▸ TASK PROMPT: Scan the material below for the string "transformación". Report every line that has it.

▸ SUPPLIED MATERIAL:
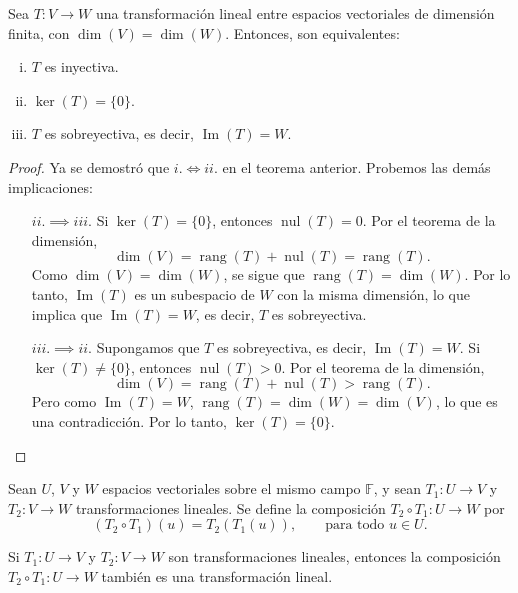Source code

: \begin{theorem}
Sea $T: V \to W$ una transformación lineal entre espacios vectoriales de dimensión finita, con $\dim(V) = \dim(W)$. Entonces, son equivalentes:
\begin{enumerate}[i.]
    \item $T$ es inyectiva.
    \item $\ker(T) = \{0\}$.
    \item $T$ es sobreyectiva, es decir, $\operatorname{Im}(T) = W$.
\end{enumerate}
\begin{proof}
Ya se demostró que $i. \iff ii.$ en el teorema anterior. Probemos las demás implicaciones:

\begin{itemize}
    \item[$ii. \implies iii.$] Si $\ker(T) = \{0\}$, entonces $\operatorname{nul}(T) = 0$. Por el teorema de la dimensión,
    \[
    \dim(V) = \operatorname{rang}(T) + \operatorname{nul}(T) = \operatorname{rang}(T).
    \]
    Como $\dim(V) = \dim(W)$, se sigue que $\operatorname{rang}(T) = \dim(W)$. Por lo tanto, $\operatorname{Im}(T)$ es un subespacio de $W$ con la misma dimensión, lo que implica que $\operatorname{Im}(T) = W$, es decir, $T$ es sobreyectiva.

    \item[$iii. \implies ii.$] Supongamos que $T$ es sobreyectiva, es decir, $\operatorname{Im}(T) = W$. Si $\ker(T) \neq \{0\}$, entonces $\operatorname{nul}(T) > 0$. Por el teorema de la dimensión,
    \[
    \dim(V) = \operatorname{rang}(T) + \operatorname{nul}(T) > \operatorname{rang}(T).
    \]
    Pero como $\operatorname{Im}(T) = W$, $\operatorname{rang}(T) = \dim(W) = \dim(V)$, lo que es una contradicción. Por lo tanto, $\ker(T) = \{0\}$.
\end{itemize}
\end{proof}
\end{theorem}


\begin{definition}
Sean $U$, $V$ y $W$ espacios vectoriales sobre el mismo campo $\mathbb{F}$, y sean $T_1: U \to V$ y $T_2: V \to W$ transformaciones lineales. Se define la composición $T_2 \circ T_1: U \to W$ por
\[
(T_2 \circ T_1)(u) = T_2(T_1(u)), \qquad \text{para todo } u \in U.
\]
\end{definition}

\begin{theorem}
Si $T_1: U \to V$ y $T_2: V \to W$ son transformaciones lineales, entonces la composición $T_2 \circ T_1: U \to W$ también es una transformación lineal.
\end{theorem}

▸ TASK SOLUTION:
Sea $T: V \to W$ una transformación lineal entre espacios vectoriales de dimensión finita, con $\dim(V) = \dim(W)$. Entonces, son equivalentes:
Si $T_1: U \to V$ y $T_2: V \to W$ son transformaciones lineales, entonces la composición $T_2 \circ T_1: U \to W$ también es una transformación lineal.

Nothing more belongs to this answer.